Hey, Adri! I figured I'd drop by and give you a quick review on this set of lyrics, but you already knew that, haha.

So to start with, when I read this shortly after you posted it, I figured that you meant for it to be sung in a hip-hop style -- and I was right, from asking you -- so you already have points in my book for being able to accurately convey that. Not only that, but knowing one of your big inspirations for this style, I can say that I can hear her in this, but I can also hear you.

You wrote a piece where the style was inspired by someone else, but you made it work in your own style, too. That's something that people have to really work at doing a lot of the time -- in some cases, some songs, it just falls together like this, but there's still a lot of refining work that can be done.

I'll start with my first critique being your consonant sounds. Especially in lyrical hip-hop, consonants are a big deal, I'm sure you know. They're what breaks up the sound and gives a sense of the lyrical beat and rhythm. You have a few lines where you have soft consonant sounds that I feel aren't broken up well ("soft blankets", "dreams melting"), and they might bear re-organizing the sounds to figure them out.

In general, soft consonants -- like F, B, and M -- should probably be paired with harder consonants -- like T and K -- so there's a more clearly delineated break. Or, if you're so inclined, you could have a momentary rest or pause between the words (like "dreams (beat) melting") so the consonants don't bleed into each other. Both of these are things that you can finagle with a performance, since you can make soft consonants sound harder and insert beats into your lines.

Another critique I have is with your rhyme scheme. If I'm right, in your verses you have an ABBC rhyme scheme, where the inner two lines rhyme and the first and last don't, which I think is a cool way to handle stuff like this. You also have some interior rhymes within a few lines that fit wonderfully within the beat I'm hearing from these lyrics.

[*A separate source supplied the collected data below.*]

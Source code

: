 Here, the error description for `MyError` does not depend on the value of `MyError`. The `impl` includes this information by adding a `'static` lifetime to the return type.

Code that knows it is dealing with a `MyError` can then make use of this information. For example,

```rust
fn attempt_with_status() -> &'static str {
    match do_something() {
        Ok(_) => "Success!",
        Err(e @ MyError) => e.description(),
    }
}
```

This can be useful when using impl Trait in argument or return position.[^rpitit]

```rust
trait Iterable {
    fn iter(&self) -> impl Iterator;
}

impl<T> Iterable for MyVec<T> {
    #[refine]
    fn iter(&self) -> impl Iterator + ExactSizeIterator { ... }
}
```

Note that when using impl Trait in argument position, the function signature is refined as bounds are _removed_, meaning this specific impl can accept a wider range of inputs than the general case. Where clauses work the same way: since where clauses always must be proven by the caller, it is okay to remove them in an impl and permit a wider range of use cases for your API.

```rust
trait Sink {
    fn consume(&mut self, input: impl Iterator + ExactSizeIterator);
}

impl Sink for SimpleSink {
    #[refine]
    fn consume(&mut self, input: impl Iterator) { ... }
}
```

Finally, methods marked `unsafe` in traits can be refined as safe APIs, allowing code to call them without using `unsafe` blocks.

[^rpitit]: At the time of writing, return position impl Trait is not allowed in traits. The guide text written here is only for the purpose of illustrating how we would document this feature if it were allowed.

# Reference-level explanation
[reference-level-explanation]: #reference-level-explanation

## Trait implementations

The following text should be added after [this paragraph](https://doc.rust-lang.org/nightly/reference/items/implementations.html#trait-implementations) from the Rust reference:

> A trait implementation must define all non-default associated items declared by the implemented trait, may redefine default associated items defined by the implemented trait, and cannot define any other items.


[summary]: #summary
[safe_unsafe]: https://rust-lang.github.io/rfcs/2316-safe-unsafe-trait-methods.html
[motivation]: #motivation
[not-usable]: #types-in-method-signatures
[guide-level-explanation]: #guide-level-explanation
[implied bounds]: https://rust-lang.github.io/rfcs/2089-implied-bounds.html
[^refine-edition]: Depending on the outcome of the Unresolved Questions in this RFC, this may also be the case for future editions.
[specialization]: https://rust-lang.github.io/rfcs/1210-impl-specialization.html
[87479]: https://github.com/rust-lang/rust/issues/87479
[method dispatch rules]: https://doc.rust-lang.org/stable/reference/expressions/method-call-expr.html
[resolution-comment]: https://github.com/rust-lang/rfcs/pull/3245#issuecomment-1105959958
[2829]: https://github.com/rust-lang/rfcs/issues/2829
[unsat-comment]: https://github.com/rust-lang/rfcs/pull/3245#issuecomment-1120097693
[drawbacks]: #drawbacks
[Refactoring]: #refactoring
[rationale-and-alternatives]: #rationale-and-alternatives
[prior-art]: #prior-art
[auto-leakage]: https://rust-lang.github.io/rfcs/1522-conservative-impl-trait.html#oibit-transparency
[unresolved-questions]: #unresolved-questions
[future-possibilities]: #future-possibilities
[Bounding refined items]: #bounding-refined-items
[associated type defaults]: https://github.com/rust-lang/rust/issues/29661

However, your first verse at the very beginning seems to have an AABC rhyme scheme instead; I don't know if you're planning on starting the song off one way and changing it to another to match this musically, but as it is on paper, it looks kind of awkward. If you were to put this directly next to the rest of your verses, it feels off to me, like it doesn't quite match.

Moving on to word choice. As you know, it's incredibly important, especially in a genre like this where every sound adds up to a greater whole. In your chorus, you repeat "wait" within two lines, and it sounds kind of like a repetition that doesn't quite work. Maybe replace the second one with something else that has a similar meaning and sound?

As well, your repetition, especially in the chorus, feels a little off. Maybe it's because I'm used to the chorus changing a little by the end to convey some change in the narrator's ideas or some revealed part of them. With how desperate this narrator sounds in the verses, the dry repetition of the same chorus over and over doesn't match the tone of the rest of the piece. Even if you just changed the ending chorus a little, then I think it would help a lot with the feeling of repetition.

If you have any questions, of course feel free to ask me! I hope you have a great day, and above all else, keep writing!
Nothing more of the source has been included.